As they got more familiar with the process, I started having them retell stories.  They had been retelling the stories orally since about the second quarter (with all the help they needed), so it was an easy jump to start writing the retells.  Again, they weren't expected to be grammatically correct.  As long as I could understand the story, they got the grade.

Second year was more of the same.  I never went to the 125 words in 5 minutes that others do, but I did go to 125 in 10 minutes.  Again, I didn't ask them to be grammatically correct.  This was exploratory writing.  I did comment on their improvement, though.

In third year, they went to writing summaries, stories, and essays.  Fourth year was more of the same.

In my new school, as I've said, we assess the students using a rubric.  I have only taught second year, so that is all I can address.

I don't use the rubric at the beginning of the year.  At the beginning of the year, I introduce the preterit and the imperfect discretely, but I try to do it in as painless a way as possible.  I don't expect them, yet, to differentiate from each other, just from the present tense.  We start the year by watching the movie "Cinco amigas", and there is lots of possibility both for description and for detailing events.  Every time they write, they are to give me three descriptions about what the girls wore, what they looked like, how they felt, etc.  The example sentence is in the imperfect.  They are also to give me three sentences detailing what the girls did.  It's interesting to me that students have trouble, at times, differentiating between an action and a feeling, but we keep working at it.  The grading is simple.  If they write in the past tenses, they get full points.  If they write in the present tense, they lose points.  They are always encouraged to come in and make up the points.  I don't make a big deal of it, but it's a start--an introduction.

Later on, we begin to do retells.  I'm not sure why, but I don't do as many retells as I used to (orally, that is).  I've started a grading column for it, only so that i can remember to do it.  But I do have them write a retell.  I do this in several different ways.  Sometimes I ask an oral story, retell it, and then have the kids make a cartoon and caption it.  Credit for completion.  Other times I will have them draw a story while I tell it to them, then I retell the story, then they use the storyboard to write the story.  Completion grade.

Around September or so (we start the first week of August), the students begin reading, and they summarize the chapter that they've read.  Completion grade.
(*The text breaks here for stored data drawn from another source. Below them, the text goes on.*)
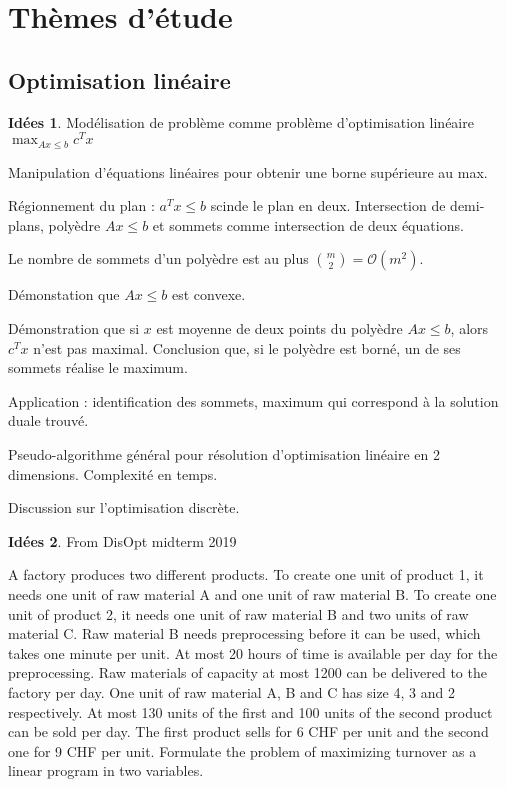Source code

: \documentclass[a4paper,12pt, notitlepage]{article}
\theoremstyle{definition}
\newtheorem{idee}{Idées}
\begin{document}
\section{Thèmes d'étude}

\subsection{Optimisation linéaire}

\begin{idee}
	Modélisation de problème comme problème d'optimisation linéaire $\max_{Ax \leq b}{c^T x}$
	
	Manipulation d'équations linéaires pour obtenir une borne supérieure au max.
	
	Régionnement du plan : $a^T x \leq b$ scinde le plan en deux.
	Intersection de demi-plans, polyèdre $Ax \leq b$ et sommets comme intersection de deux équations.
	
	Le nombre de sommets d'un polyèdre est au plus ${m \choose 2} = \mathcal{O}(m^2)$.
	
	Démonstation que $Ax \leq b$ est convexe.
	
	Démonstration que si $x$ est moyenne de deux points du polyèdre $Ax \leq b$, alors $c^Tx$ n'est pas maximal.
	Conclusion que, si le polyèdre est borné, un de ses sommets réalise le maximum.
	
	Application : identification des sommets, maximum qui correspond à la solution duale trouvé.
	
	Pseudo-algorithme général pour résolution d'optimisation linéaire en 2 dimensions.
	Complexité en temps.
	
	Discussion sur l'optimisation discrète.	
\end{idee}

\begin{idee}
	From DisOpt midterm 2019
	
	A factory produces two different products. To create one unit of product 1, it needs one unit of
	raw material A and one unit of raw material B. To create one unit of product 2, it needs one unit
	of raw material B and two units of raw material C. Raw material B needs preprocessing before it
	can be used, which takes one minute per unit. At most 20 hours of time is available per day for
	the preprocessing. Raw materials of capacity at most 1200 can be delivered to the factory per day.
	One unit of raw material A, B and C has size 4, 3 and 2 respectively.
	At most 130 units of the first and 100 units of the second product can be sold per day. The first
	product sells for 6 CHF per unit and the second one for 9 CHF per unit.
	Formulate the problem of maximizing turnover as a linear program in two variables.

\end{idee}
\end{document}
In the second quarter, I introduce the ellos form and we continue that in writing. Before that, though,  I start looking for correct use of pret and imperfect.  That's all--just pret and imperfect.  If they use the right tense but the wrong person (El chico fueron a la playa) they get credit.  Basically, they're just exploring the difference between the two verbs.  This isn't TPRS, but as I said earlier, I'm trying to build a feeling of confidence in them so they feel they can handle the rubric in the 3rd and 4th quarter.
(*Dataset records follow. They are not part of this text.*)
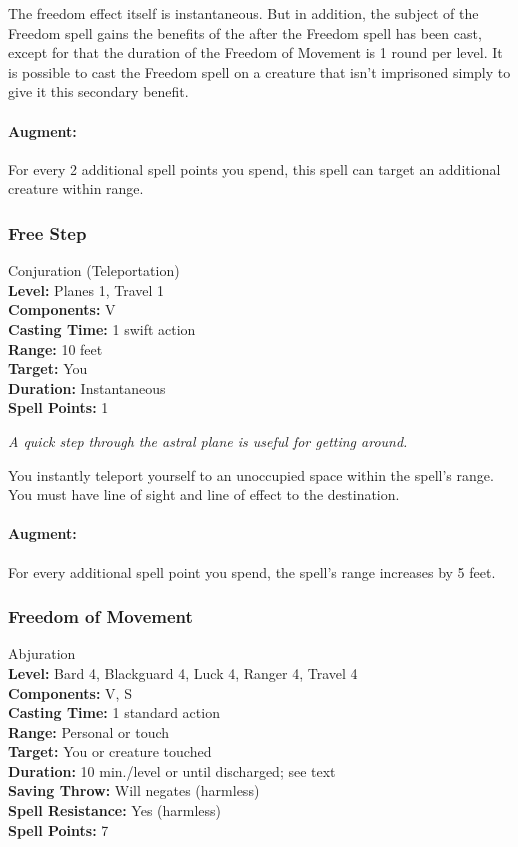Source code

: The freedom effect itself is instantaneous. 
But in addition, the subject of the Freedom spell gains the benefits of the  after the Freedom spell has been cast,
except for that the duration of the Freedom of Movement is 1 round per level.
It is possible to cast the Freedom spell on a creature that isn't imprisoned simply to give it this secondary benefit.

\paragraph{Augment:} For every 2 additional spell points you spend, this spell can target an additional creature within range.

\subsubsection{Free Step}
\label{Spell:FreeStep}
Conjuration (Teleportation)
\\ \textbf{Level:} Planes 1, Travel 1
\\ \textbf{Components:} V
\\ \textbf{Casting Time:} 1 swift action
\\ \textbf{Range:} 10 feet
\\ \textbf{Target:} You
\\ \textbf{Duration:} Instantaneous
\\ \textbf{Spell Points:} 1

\emph{A quick step through the astral plane is useful for getting around.}

You instantly teleport yourself to an unoccupied space within the spell's range.
You must have line of sight and line of effect to the destination.

\paragraph{Augment:} For every additional spell point you spend, the spell's range increases by 5 feet.

\subsubsection{Freedom of Movement}
\label{Spell:FreedomOfMovement}
Abjuration
\\ \textbf{Level:} Bard 4, Blackguard 4, Luck 4, Ranger 4, Travel 4
\\ \textbf{Components:} V, S
\\ \textbf{Casting Time:} 1 standard action
\\ \textbf{Range:} Personal or touch
\\ \textbf{Target:} You or creature touched
\\ \textbf{Duration:} 10 min./level or until discharged; see text
\\ \textbf{Saving Throw:} Will negates (harmless)
\\ \textbf{Spell Resistance:} Yes (harmless)
\\ \textbf{Spell Points:} 7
As the second quarter progresses, I continue this type of writing.  In the beginning of the third quarter, I also begin to show them (no reduction in grade) if their noun and modifier are out of synch. That's basically all I worry about.  Then in late 3rd quarter, I introduce the rubric.  I start off by telling them that the first writing establishes a base; they just need to work for improvement.  After they get their papers back, they correct their work.  We work on it together, and the students get a separate correction grade.  This continues throughout the 3rd and 4th quarters.

I am always amazed at the writings that I get.  The students do a fine job, and I'm proud of them.  It gets better and better every year.